Warm-Up Exercise: Global Slums
1) What is the definition of slums adopted in this report?
The authors contend that in Los Angeles, slum can describe whole neighborhoods or a single building. A slum neighborhood or building typically share three core characteristics: deteriorated physical housing conditions, low levels of resident income and low levels of private investment and property maintenance. The focus of their report is “disinvested neighborhoods” which are identified by the intersection of two statistics: tax delinquency rates of more than 6 percent, and 30 percent or more of households make less than US$25,000 annually.
2) What are the conditions under which “slums” have developed in the studied city?
The authors attribute the initial development of slums in Los Angeles to the increased strategic defense importance of the Port of Los Angeles in the 1890’s.
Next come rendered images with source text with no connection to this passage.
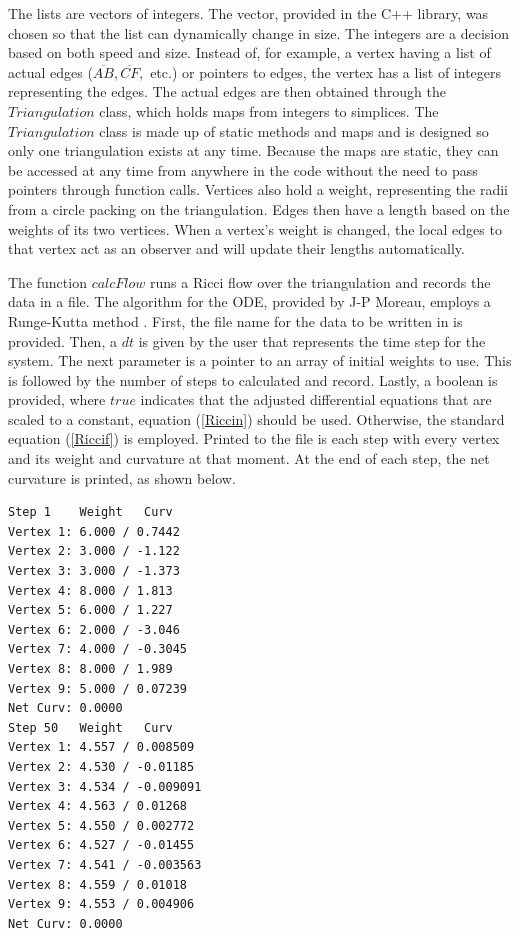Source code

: \documentclass[12pt]{article}
\begin{document}
\noindent The lists are vectors of integers. The vector, provided in the C++ library, was chosen so that the list can dynamically change in size. The integers are a decision based on both speed and size. Instead of, for example, a vertex having a list of actual edges ($\overline{AB}, \overline{CF},$ etc.) or pointers to edges, the vertex has a list of integers representing the edges. The actual edges are then obtained through the $Triangulation$ class, which holds maps from integers to simplices. The $Triangulation$ class is made up of static methods and maps and is designed so only one triangulation exists at any time. Because the maps are static, they can be accessed at any time from anywhere in the code without the need to pass pointers through function calls. Vertices also hold a weight, representing the radii from a circle packing on the triangulation. Edges then have a length based on the weights of its two vertices. When a vertex's weight is changed, the local edges to that vertex act as an observer and will update their lengths automatically.\newline

\noindent The function $calcFlow$ runs a Ricci flow over the triangulation and records the data in a file. The algorithm for the ODE, provided by J-P Moreau, employs a Runge-Kutta method \cite{JPM}. First, the file name for the data to be written in is provided. Then, a $dt$ is given by the user that represents the time step for the system. The next parameter is a pointer to an array of initial weights to use. This is followed by the number of steps to calculated and record. Lastly, a boolean is provided, where $true$ indicates that the adjusted differential equations that are scaled to a constant, equation (\ref{Riccin}) should be used. Otherwise, the standard equation (\ref{Riccif}) is employed. Printed to the file is each step with every vertex and its weight and curvature at that moment. At the end of each step, the net curvature is printed, as shown below.

\begin{multicols}{2}
\begin{verbatim}
Step 1    Weight   Curv
Vertex 1: 6.000 / 0.7442
Vertex 2: 3.000 / -1.122
Vertex 3: 3.000 / -1.373
Vertex 4: 8.000 / 1.813
Vertex 5: 6.000 / 1.227
Vertex 6: 2.000 / -3.046
Vertex 7: 4.000 / -0.3045
Vertex 8: 8.000 / 1.989
Vertex 9: 5.000 / 0.07239
Net Curv: 0.0000
Step 50   Weight   Curv
Vertex 1: 4.557 / 0.008509
Vertex 2: 4.530 / -0.01185
Vertex 3: 4.534 / -0.009091
Vertex 4: 4.563 / 0.01268
Vertex 5: 4.550 / 0.002772
Vertex 6: 4.527 / -0.01455
Vertex 7: 4.541 / -0.003563
Vertex 8: 4.559 / 0.01018
Vertex 9: 4.553 / 0.004906
Net Curv: 0.0000
\end{verbatim}
\end{multicols}
\end{document}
Increased economic activity in the area caused longshoreman and other workers to congregate and establish dense, low-income housing in a slum area known to this day as Skid Row. Economic fluctuations, land reclamation for water and infrastructure projects, and consistently high immigration are all contributing factors to the existence of slums in Los Angeles today.
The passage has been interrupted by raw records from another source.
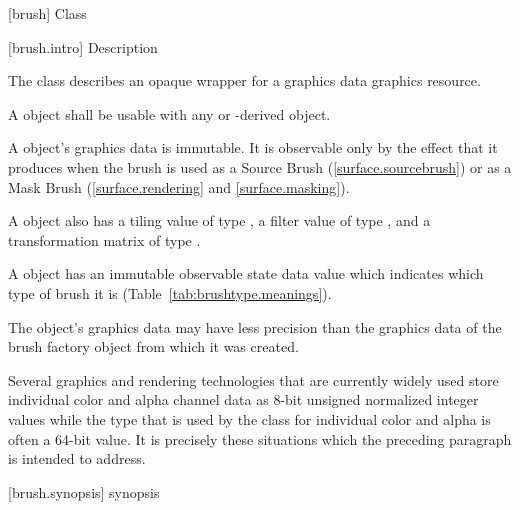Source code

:  [brush] {Class }

 [brush.intro] { Description}

\pnum
{}
The class  describes an opaque wrapper for a graphics data graphics resource.

\pnum
A  object shall be usable with any  or -derived object.

\pnum
A  object's graphics data is immutable. It is observable only by the effect that it produces when the brush is used as a Source Brush (\ref{surface.sourcebrush}) or as a Mask Brush (\ref{surface.rendering} and \ref{surface.masking}).

\pnum
A  object also has a tiling value of type , a filter value of type , and a transformation matrix of type .

\pnum
A  object has an immutable  observable state data value which indicates which type of brush it is (Table~\ref{tab:brushtype.meanings}).

\pnum
The  object's graphics data may have less precision than the graphics data of the brush factory object from which it was created.

\pnum
\enterexample
Several graphics and rendering technologies that are currently widely used store individual color and alpha channel data as 8-bit unsigned normalized integer values while the  type that is used by the  class for individual color and alpha is often a 64-bit value. It is precisely these situations which the preceding paragraph is intended to address.
\exitexample

 [brush.synopsis] { synopsis}

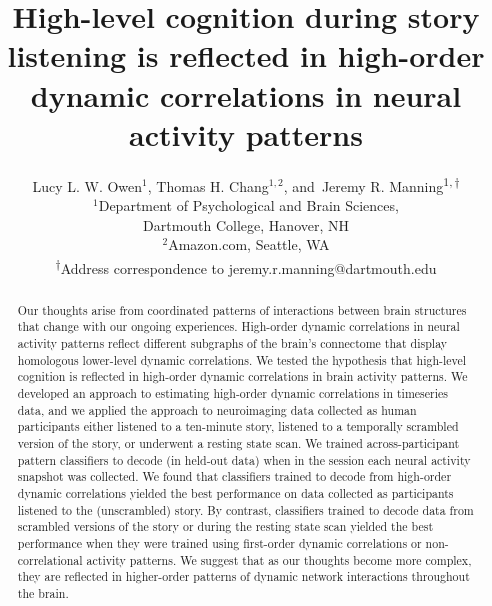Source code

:\documentclass[english]{article}
\title{High-level cognition during story listening is reflected in
  high-order dynamic correlations in neural activity patterns}
\author{Lucy L. W. Owen$^1$, Thomas H. Chang$^{1,2}$, and\
  Jeremy R. Manning\textsuperscript{$1, \dagger$}\\
  [0.1in]$^1$Department of Psychological and Brain
  Sciences,\\Dartmouth
  College, Hanover, NH\\
  $^2$Amazon.com, Seattle, WA\\
  \textsuperscript{$\dagger$}Address correspondence to
  jeremy.r.manning@dartmouth.edu}
\begin{document}
\maketitle


\begin{abstract}
  Our thoughts arise from coordinated patterns of interactions between
  brain structures that change with our ongoing experiences.
  High-order dynamic correlations in neural activity patterns reflect
  different subgraphs of the brain's connectome that display
  homologous lower-level dynamic correlations.  We tested the
  hypothesis that high-level cognition is reflected in high-order
  dynamic correlations in brain activity patterns.  We developed an
  approach to estimating high-order dynamic correlations in timeseries
  data, and we applied the approach to neuroimaging data collected as
  human participants either listened to a ten-minute story, listened
  to a temporally scrambled version of the story, or underwent a
  resting state scan.  We trained across-participant pattern
  classifiers to decode (in held-out data) when in the session each
  neural activity snapshot was collected.  We found that classifiers
  trained to decode from high-order dynamic correlations yielded the
  best performance on data collected as participants listened to the
  (unscrambled) story.  By contrast, classifiers trained to decode
  data from scrambled versions of the story or during the resting
  state scan yielded the best performance when they were trained using
  first-order dynamic correlations or non-correlational activity patterns.  We
  suggest that as our thoughts become more complex, they are reflected
  in higher-order patterns of dynamic network interactions throughout
  the brain.
\end{abstract}

\doublespacing
\end{document}
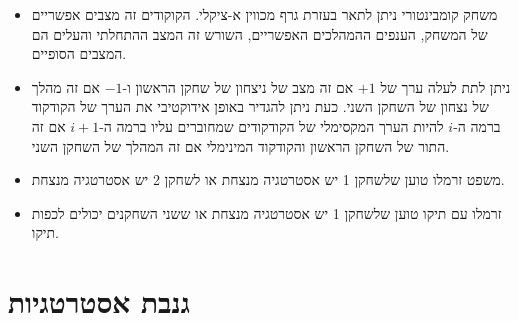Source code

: \documentclass{tstextbook}
\begin{document}
\begin{summary}
  \begin{itemize}
    \item משחק קומבינטורי ניתן לתאר בעזרת גרף מכווין א-ציקלי. הקוקודים זה מצבים אפשריים של המשחק, הענפים ההמהלכים האפשריים, השורש זה המצב ההתחלתי והעלים הם המצבים הסופיים.
    \item ניתן לתת לעלה ערך של \(+1\) אם זה מצב של ניצחון של שחקן הראשון ו-\(-1\) אם זה מהלך של נצחון של השחקן השני. כעת ניתן להגדיר באופן אידוקטיבי את הערך של הקודקוד ברמה ה-\(i\) להיות הערך המקסימלי של הקודקודים שמחוברים עליו ברמה ה-\(i+1\) אם זה התור של השחקן הראשון והקודקוד המינימלי אם זה המהלך של השחקן השני.
    \item משפט זרמלו טוען שלשחקן 1 יש אסטרטגיה מנצחת או לשחקן 2 יש אסטרטגיה מנצחת.
    \item זרמלו עם תיקו טוען שלשחקן 1 יש אסטרטגיה מנצחת או ששני השחקנים יכולים לכפות תיקו.
  \end{itemize}
\end{summary}
\section{גנבת אסטרטגיות}
\end{document}
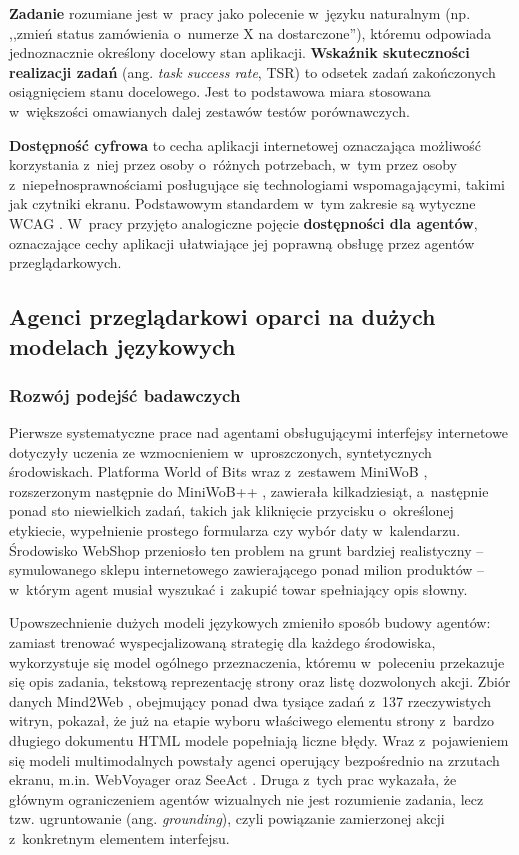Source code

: \textbf{Zadanie} rozumiane jest w~pracy jako polecenie w~języku naturalnym (np. ,,zmień status zamówienia o~numerze X na dostarczone''), któremu odpowiada jednoznacznie określony docelowy stan aplikacji. \textbf{Wskaźnik skuteczności realizacji zadań} (ang. \textit{task success rate}, TSR) to odsetek zadań zakończonych osiągnięciem stanu docelowego. Jest to podstawowa miara stosowana w~większości omawianych dalej zestawów testów porównawczych.

\textbf{Dostępność cyfrowa} to cecha aplikacji internetowej oznaczająca możliwość korzystania z~niej przez osoby o~różnych potrzebach, w~tym przez osoby z~niepełnosprawnościami posługujące się technologiami wspomagającymi, takimi jak czytniki ekranu. Podstawowym standardem w~tym zakresie są wytyczne WCAG \citep{w3c2023wcag22}. W~pracy przyjęto analogiczne pojęcie \textbf{dostępności dla agentów}, oznaczające cechy aplikacji ułatwiające jej poprawną obsługę przez agentów przeglądarkowych.

\subsection{Agenci przeglądarkowi oparci na dużych modelach językowych}
\label{sec:agenci}

\subsubsection{Rozwój podejść badawczych}
Pierwsze systematyczne prace nad agentami obsługującymi interfejsy internetowe dotyczyły uczenia ze wzmocnieniem w~uproszczonych, syntetycznych środowiskach. Platforma World of Bits wraz z~zestawem MiniWoB \citep{shi2017wob}, rozszerzonym następnie do MiniWoB++ \citep{liu2018miniwob}, zawierała kilkadziesiąt, a~następnie ponad sto niewielkich zadań, takich jak kliknięcie przycisku o~określonej etykiecie, wypełnienie prostego formularza czy wybór daty w~kalendarzu. Środowisko WebShop \citep{yao2022webshop} przeniosło ten problem na grunt bardziej realistyczny -- symulowanego sklepu internetowego zawierającego ponad milion produktów -- w~którym agent musiał wyszukać i~zakupić towar spełniający opis słowny.

Upowszechnienie dużych modeli językowych zmieniło sposób budowy agentów: zamiast trenować wyspecjalizowaną strategię dla każdego środowiska, wykorzystuje się model ogólnego przeznaczenia, któremu w~poleceniu przekazuje się opis zadania, tekstową reprezentację strony oraz listę dozwolonych akcji. Zbiór danych Mind2Web \citep{deng2023mind2web}, obejmujący ponad dwa tysiące zadań z~137 rzeczywistych witryn, pokazał, że już na etapie wyboru właściwego elementu strony z~bardzo długiego dokumentu HTML modele popełniają liczne błędy. Wraz z~pojawieniem się modeli multimodalnych powstały agenci operujący bezpośrednio na zrzutach ekranu, m.in. WebVoyager \citep{he2024webvoyager} oraz SeeAct \citep{zheng2024seeact}. Druga z~tych prac wykazała, że głównym ograniczeniem agentów wizualnych nie jest rozumienie zadania, lecz tzw. ugruntowanie (ang. \textit{grounding}), czyli powiązanie zamierzonej akcji z~konkretnym elementem interfejsu.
3) What is the relative position of these “slums” to the investigated city?
As of 2003, disinvested neighborhoods made up 20% of the area of Los Angeles and housed 43% of the cities population- 1,582,153 people. Disinvested neighborhoods can be found in the center of the city in the form of high-density housing such as overcrowded apartment buildings and include areas such as Little Tokyo and parts of Hollywood. Low-density areas are often composed of informal housing units such as converted garages and tend to exist on the southern and eastern periphery of the city.
4) Who lives in the “slums” of the investigated city?
According to statistics cited by the authors, Latinos, especially immigrants, make up a large percentage of the population living in slums in Los Angeles- nearly 65% of the slum population. African American’s make up 17%, while Whites and Asians each make up 8% of slum residents. Nearly 80% of those who live in slums rent their homes. Two-thirds of the households in slums are composed of families, with 40% being married families. Half of the households in slums make less than US$25,000, and 80% have incomes less than US$50,000 annually.
5) What types of policies have been deployed towards these slums by the national government?
According to the authors, federal, state and local housing and community development programs have pursued several strategies to deal with slums in Los Angeles. The federal government dictates that 70% of federal Community Development Block Grant (CDBG) funds must be used to benefit low and moderate-income persons. The State of California has designated local Redevelopment Agencies with the task of identifying slum areas that could be beneficial to the state if recaptured under eminent domain. As a questionable trade-off, at least 20% of the captured funds from the land must be reinvested in affordable housing projects.
The federal government has also worked with state and local governments to establish Empowerment Zones/Enterprise Communities that utilize a combination of economic incentives such as targeted tax benefits, low interested loans and grants to encourage the rehabilitation of slums. However, the most notable product of these programs- the Los Angeles Community Development Bank- is considered a failure, according to a secondary source cited by the authors.